My thanks to:
"Hill, Alan"
Casper Dik
Dan Anderson
Michael Sullivan
Dave Foster
Jim Earnest (at TIK!)
Unixboy@aol.com
Jenny Partusch
Here is the original query:
#One of the other admins here came across a Solaris [2.]7 machine (SS20)
#that had a broken /dev/null. Whenever a file is written to it, the
#contents stayed there. He removed the file and recreated the symlink to
#/devices/pseudo/mm@0:null. Same results.
#
#Short of reloading Solaris, anyone have any fixes? It's as if someone has
#plugged the hole in the bit bucket ... :-)

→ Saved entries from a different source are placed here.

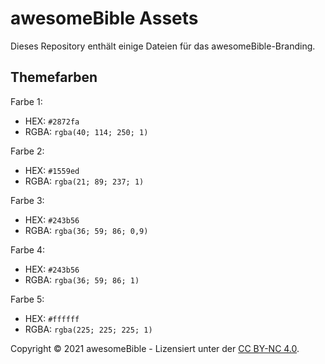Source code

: # awesomeBible Assets

Dieses Repository enthält einige Dateien für das awesomeBible-Branding.

## Themefarben
Farbe 1: 
- HEX: ``#2872fa``
- RGBA: ``rgba(40; 114; 250; 1)``

Farbe 2: 
- HEX: ``#1559ed``
- RGBA: ``rgba(21; 89; 237; 1)``

Farbe 3:
- HEX: ``#243b56``
- RGBA: ``rgba(36; 59; 86; 0,9)``

Farbe 4: 
- HEX: ``#243b56``
- RGBA: ``rgba(36; 59; 86; 1)``

Farbe 5: 
- HEX: ``#ffffff``
- RGBA: ``rgba(225; 225; 225; 1)``

Copyright © 2021 awesomeBible - Lizensiert unter der [CC BY-NC 4.0](https://creativecommons.org/licenses/by-nc/4.0/deed.de).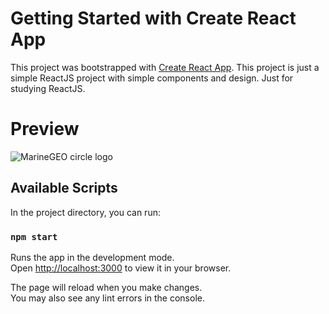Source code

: # Getting Started with Create React App

This project was bootstrapped with [Create React App](https://github.com/facebook/create-react-app). 
This project is just a simple ReactJS project with simple components and design. Just for studying ReactJS.

# Preview

![MarineGEO circle logo](/page_simple.gif "MarineGEO logo")

## Available Scripts

In the project directory, you can run:

### `npm start`

Runs the app in the development mode.\
Open [http://localhost:3000](http://localhost:3000) to view it in your browser.

The page will reload when you make changes.\
You may also see any lint errors in the console.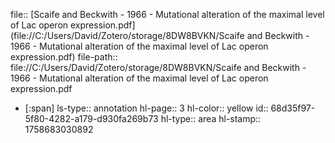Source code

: file:: [Scaife and Beckwith - 1966 - Mutational alteration of the maximal level of Lac operon expression.pdf](file://C:/Users/David/Zotero/storage/8DW8BVKN/Scaife and Beckwith - 1966 - Mutational alteration of the maximal level of Lac operon expression.pdf)
file-path:: file://C:/Users/David/Zotero/storage/8DW8BVKN/Scaife and Beckwith - 1966 - Mutational alteration of the maximal level of Lac operon expression.pdf

- [:span]
  ls-type:: annotation
  hl-page:: 3
  hl-color:: yellow
  id:: 68d35f97-5f80-4282-a179-d930fa269b73
  hl-type:: area
  hl-stamp:: 1758683030892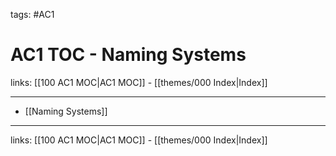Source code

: tags: #AC1

# AC1 TOC - Naming Systems

links:  [[100 AC1 MOC|AC1 MOC]] - [[themes/000 Index|Index]]

---

- [[Naming Systems]]

---
links:  [[100 AC1 MOC|AC1 MOC]] - [[themes/000 Index|Index]]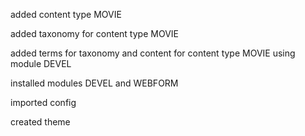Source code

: added content type MOVIE

added taxonomy for content type MOVIE

added terms for taxonomy and content for content type MOVIE using module DEVEL

installed modules DEVEL and WEBFORM

imported config

created theme 
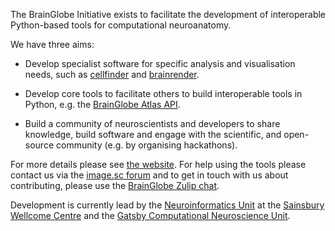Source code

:The BrainGlobe Initiative exists to facilitate the development of interoperable
Python-based tools for computational neuroanatomy.

We have three aims:

- Develop specialist software for specific analysis and visualisation needs,
  such as [cellfinder](https://github.com/brainglobe/cellfinder) and
  [brainrender](https://github.com/brainglobe/brainrender).

- Develop core tools to facilitate others to build interoperable tools in Python, e.g. the
  [BrainGlobe Atlas API](https://github.com/brainglobe/bg-atlasapi).

- Build a community of neuroscientists and developers to share knowledge, build software and engage
  with the scientific, and open-source community (e.g. by organising hackathons).

For more details please see [the website](https://brainglobe.info). For help using the tools please contact us via the [image.sc forum](https://forum.image.sc/tag/brainglobe) and to get in touch with us about contributing, please use the [BrainGlobe Zulip chat](https://brainglobe.zulipchat.com/).

Development is currently lead by the [Neuroinformatics Unit](https://github.com/neuroinformatics-unit) at the [Sainsbury Wellcome Centre](https://www.sainsburywellcome.org/web/) and the [Gatsby Computational Neuroscience Unit](https://www.ucl.ac.uk/gatsby/gatsby-computational-neuroscience-unit).
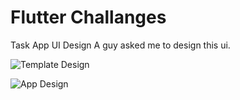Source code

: # Flutter Challanges

Task App UI Design
A guy asked me to design this ui.


![Template Design]('/home/asus/Desktop/FlutterChallanges/telegram/telegram/assets/demo.jpg')

![App Design]('/home/asus/Desktop/FlutterChallanges/telegram/telegram/assets/app.png')




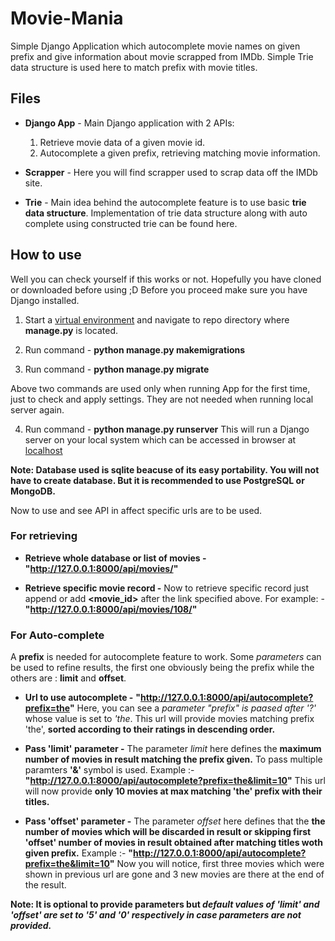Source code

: # Movie-Mania
Simple Django Application which autocomplete movie names on given prefix and give information about movie scrapped from IMDb. 
Simple Trie data structure is used here to match prefix with movie titles.

## Files
- **Django App** - Main Django application with 2 APIs:
  1. Retrieve movie data of a given movie id.
  2. Autocomplete a given prefix, retrieving matching movie information.

- **Scrapper** - Here you will find scrapper used to scrap data off the IMDb site.

- **Trie** - Main idea behind the autocomplete feature is to use basic **trie data structure**. Implementation of trie data structure along with auto complete using constructed trie can be found here.


## How to use

Well you can check yourself if this works or not. Hopefully you have cloned or downloaded before using ;D
Before you proceed make sure you have Django installed. 
1. Start a [virtual environment](https://uoa-eresearch.github.io/eresearch-cookbook/recipe/2014/11/26/python-virtual-env/) and navigate to repo directory where **manage.py** is located.

2. Run command - **python manage.py makemigrations**

3. Run command - **python manage.py migrate**

Above two commands are used only when running App for the first time, just to check and apply settings. They are not needed when running local server again.

4. Run command - **python manage.py runserver**
  This will run a Django server on your local system which can be accessed in browser at [localhost](http://127.0.0.1:8000/)

**Note: Database used is sqlite beacuse of its easy portability. You will not have to create database. But it is recommended to use PostgreSQL or MongoDB.**

Now to use and see API in affect specific urls are to be used.

### For retrieving

- **Retrieve whole database or list of movies -** **"http://127.0.0.1:8000/api/movies/"**

- **Retrieve specific movie record -**  Now to retrieve specific record just append or add **<movie_id>** after the link specified above. For example: - **"http://127.0.0.1:8000/api/movies/108/"**

### For Auto-complete

A **prefix** is needed for autocomplete feature to work. Some *parameters* can be used to refine results, the first one obviously being the prefix while the others are : **limit** and **offset**.

 - **Url to use autocomplete -** **"http://127.0.0.1:8000/api/autocomplete?prefix=the"** 
Here, you can see a *parameter "prefix" is paased after '?'* whose value is set to *'the*. This url will provide movies matching prefix 'the', **sorted according to their ratings in descending order.**

- **Pass 'limit' parameter -** The parameter *limit* here defines the **maximum number of movies in result matching the prefix given.** To pass multiple paramters **'&'** symbol is used. Example :- **"http://127.0.0.1:8000/api/autocomplete?prefix=the&limit=10"**
This url will now provide **only 10 movies at max matching 'the' prefix with their titles.**

- **Pass 'offset' parameter -** The parameter *offset* here defines that the **the number of movies which will be discarded  in result or skipping first 'offset' number of movies in result obtained after matching titles woth given prefix.** Example :- **"http://127.0.0.1:8000/api/autocomplete?prefix=the&limit=10"**
Now you will notice, first three movies which were shown in previous url are gone and 3 new movies are there at the end of the result.

**Note: It is optional to provide parameters but *default values of 'limit' and 'offset' are set to '5' and '0' respectively in case parameters are not provided.***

It turns out that the scenario actually went like this:
User tries to *mv* file to /dev/null. Gets "mv: cannot unlink /dev/null:
Permission denied". The other admin tries it as root, and by golly it
worked! :-)
ANSWER:
Should this happen to you, the actual device looks like this and can be
recreated with mknod
# ls -alL /dev/null
crw-rw-rw- 2 root sys 13, 2 Mar 30 10:00 /dev/null
This device spec can be retrieved by doing 'grep pseudo/mm@0:null
/var/sadm/install/contents'.
A reconfig reboot will recreate the /dev/null link (I'm still confused as
to whether a reconfig will also recreate the actual device).
See below for a method of simulating a reconfig reboot.
Peter
-- Peter Laws N5UWY | Systems Management and Radar Technology Team plaws@nssl.noaa.gov | National Severe Storms Lab, Norman, Okla---------- Forwarded message ---------- Date: Tue, 30 Mar 1999 11:57:34 -0500 (EST) From: Michael Sullivan
Try the following to recreaate all your devices:
_INIT_RECONFIG="set"; export _INIT_RECONFIG /sbin/sh /etc/init.d/drvconfig /sbin/sh /etc/init.d/devlinks _INIT_RECONFIG=""; export _INIT_RECONFIG
This is exactly the same thing which happens when you do a boot -r or touch /reconfigure and reboot. This will probe, find and build your devices.